Si sentì così solo allora, non
sapeva piú chi chiamare. I suoi due migliori amici erano entrambi impegnati e
lui era lì, fermo, in piedi, irrigidito dal freddo frizzante delle serate di
novembre, ad ammirare lo Stade de France che si stagliava imponente di fronte a
lui, alle 21.18 di venerdì 13.
Aprì What’sapp, entrò sulla
chat di Geneviève: online. Fissò lo schermo per qualche minuto, poi accadde
qualcosa. Cosa non lo capiva neppure lui, ma qualcosa stava succedendo.

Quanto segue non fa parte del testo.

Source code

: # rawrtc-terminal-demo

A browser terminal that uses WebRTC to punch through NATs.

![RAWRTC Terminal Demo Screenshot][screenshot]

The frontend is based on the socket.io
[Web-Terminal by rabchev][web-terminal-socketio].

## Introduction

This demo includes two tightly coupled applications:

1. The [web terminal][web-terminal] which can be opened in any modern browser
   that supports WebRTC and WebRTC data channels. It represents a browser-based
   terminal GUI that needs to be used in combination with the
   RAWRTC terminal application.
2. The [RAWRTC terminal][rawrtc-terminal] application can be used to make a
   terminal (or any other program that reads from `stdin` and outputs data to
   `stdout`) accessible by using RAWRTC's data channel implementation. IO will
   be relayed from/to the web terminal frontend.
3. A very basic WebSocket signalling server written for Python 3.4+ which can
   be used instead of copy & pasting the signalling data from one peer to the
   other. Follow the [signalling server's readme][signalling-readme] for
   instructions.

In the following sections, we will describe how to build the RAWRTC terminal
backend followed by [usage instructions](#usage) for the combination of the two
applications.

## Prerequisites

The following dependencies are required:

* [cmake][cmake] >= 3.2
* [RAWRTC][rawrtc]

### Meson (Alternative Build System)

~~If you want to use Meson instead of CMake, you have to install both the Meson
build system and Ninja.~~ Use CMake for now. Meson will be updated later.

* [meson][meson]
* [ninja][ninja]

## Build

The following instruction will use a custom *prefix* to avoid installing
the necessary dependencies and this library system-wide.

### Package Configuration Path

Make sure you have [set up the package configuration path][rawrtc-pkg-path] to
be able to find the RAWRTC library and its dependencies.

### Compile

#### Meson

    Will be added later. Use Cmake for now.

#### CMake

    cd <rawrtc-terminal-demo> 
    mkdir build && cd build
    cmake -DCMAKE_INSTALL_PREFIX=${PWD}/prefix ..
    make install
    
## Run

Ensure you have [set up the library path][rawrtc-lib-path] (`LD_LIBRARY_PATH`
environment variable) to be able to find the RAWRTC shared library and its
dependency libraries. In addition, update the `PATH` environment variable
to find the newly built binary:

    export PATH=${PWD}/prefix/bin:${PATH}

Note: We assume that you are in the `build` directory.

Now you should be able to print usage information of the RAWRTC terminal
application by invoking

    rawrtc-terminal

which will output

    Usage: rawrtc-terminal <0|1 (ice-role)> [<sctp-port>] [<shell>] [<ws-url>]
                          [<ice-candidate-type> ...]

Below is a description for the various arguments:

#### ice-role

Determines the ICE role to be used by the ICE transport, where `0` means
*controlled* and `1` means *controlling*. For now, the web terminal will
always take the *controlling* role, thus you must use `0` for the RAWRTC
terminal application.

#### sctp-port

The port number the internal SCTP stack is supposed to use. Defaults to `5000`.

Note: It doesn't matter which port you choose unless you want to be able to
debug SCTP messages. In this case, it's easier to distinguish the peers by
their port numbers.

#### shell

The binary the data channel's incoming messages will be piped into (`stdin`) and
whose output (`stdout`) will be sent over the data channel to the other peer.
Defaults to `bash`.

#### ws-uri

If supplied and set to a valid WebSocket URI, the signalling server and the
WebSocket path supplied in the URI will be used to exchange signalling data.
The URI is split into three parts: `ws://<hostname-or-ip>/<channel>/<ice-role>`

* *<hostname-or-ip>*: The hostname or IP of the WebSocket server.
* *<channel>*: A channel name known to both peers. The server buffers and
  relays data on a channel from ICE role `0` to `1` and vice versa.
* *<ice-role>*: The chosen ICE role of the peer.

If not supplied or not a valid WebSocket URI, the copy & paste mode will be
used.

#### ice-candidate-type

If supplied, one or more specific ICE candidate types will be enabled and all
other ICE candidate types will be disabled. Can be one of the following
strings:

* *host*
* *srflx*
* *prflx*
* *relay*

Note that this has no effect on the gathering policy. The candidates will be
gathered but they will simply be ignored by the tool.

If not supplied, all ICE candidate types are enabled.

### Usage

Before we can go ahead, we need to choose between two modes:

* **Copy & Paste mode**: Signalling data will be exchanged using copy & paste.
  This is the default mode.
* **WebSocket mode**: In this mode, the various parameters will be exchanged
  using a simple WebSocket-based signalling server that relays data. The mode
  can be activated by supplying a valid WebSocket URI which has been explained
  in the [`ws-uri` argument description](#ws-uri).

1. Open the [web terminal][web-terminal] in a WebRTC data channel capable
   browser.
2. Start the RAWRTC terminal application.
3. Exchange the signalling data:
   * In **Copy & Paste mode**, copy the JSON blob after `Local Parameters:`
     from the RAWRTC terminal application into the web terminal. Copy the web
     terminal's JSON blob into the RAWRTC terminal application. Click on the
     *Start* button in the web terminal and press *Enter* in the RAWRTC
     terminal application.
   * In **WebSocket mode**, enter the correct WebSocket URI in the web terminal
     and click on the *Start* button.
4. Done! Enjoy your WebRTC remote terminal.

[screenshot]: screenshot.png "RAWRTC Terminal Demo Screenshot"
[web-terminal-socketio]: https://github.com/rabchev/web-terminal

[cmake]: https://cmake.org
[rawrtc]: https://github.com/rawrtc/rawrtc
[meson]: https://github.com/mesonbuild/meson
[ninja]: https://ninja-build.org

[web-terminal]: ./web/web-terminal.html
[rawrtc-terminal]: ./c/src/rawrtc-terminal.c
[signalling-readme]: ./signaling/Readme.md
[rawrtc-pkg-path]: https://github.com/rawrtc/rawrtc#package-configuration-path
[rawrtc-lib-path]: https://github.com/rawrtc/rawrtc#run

Odore
di morte. Sì, morte, non era la classica puzza di bruciato dei petardi, nè
quella di fumo dei fumogeni, quello era odore di morte. Rumore di morte. Dove
l’aveva giá sentito? Certo, erano spari ed erano tanti, vicinissimi, riusciva a
sentirne non solo il boato, ma anche i fischi dei proiettili. Non era la
classica rissa da stadio, stava per accadere qualcosa di terribile, l’avrebbero
chiamato “l’11 settembre di Parigi” dal giorno successivo. Questo però
Sylvestre non lo sapeva. Lui vedeva solo il pericolo. Attorno a lui correvano
persone e proiettili. Tutt’intorno il panico. Si mise a correre per inerzia,
trasportato dalla folla, ma per paura fece tutt’altro. Per paura non inizió a
piangere come un bambino, non cominciò ad urlare come un pazzo.
Le mamme dei cuccioli quando
scoppia un incendio, quando percepiscono un pericolo, corrono istintivamente
davanti ai loro piccoli, cercano di proteggere la cosa piú cara che hanno
difendendola con il loro stesso corpo, con la loro stessa vita.
Per paura Sylvestre chiamò
Geneviève.
Proprio in quel momento lo
raggiunsero due proiettili. Uno gli sfiorò il ventre, gonfio per tutto l’alcol
ingurgitato in vita sua. L’altro mirava alla testa.
L’aveva incontrata 3 anni
prima, in rehab. Entrambi avevano impresso nella mente un passato che avrebbe
ucciso chiunque, chiunque, ma non loro. Loro erano piú forti della vita e della
morte, incontrandosi e amandosi si erano salvati a vicenda. “Ti devo la vita”,
capitava si sussurrassero nelle orecchie prima di andare a dormire.
Oggi Sylvestre deve davvero la
vita a Geneviève, perchè quel proiettile infranse solo lo schermo di quel
telefono con cui la stava chiamando.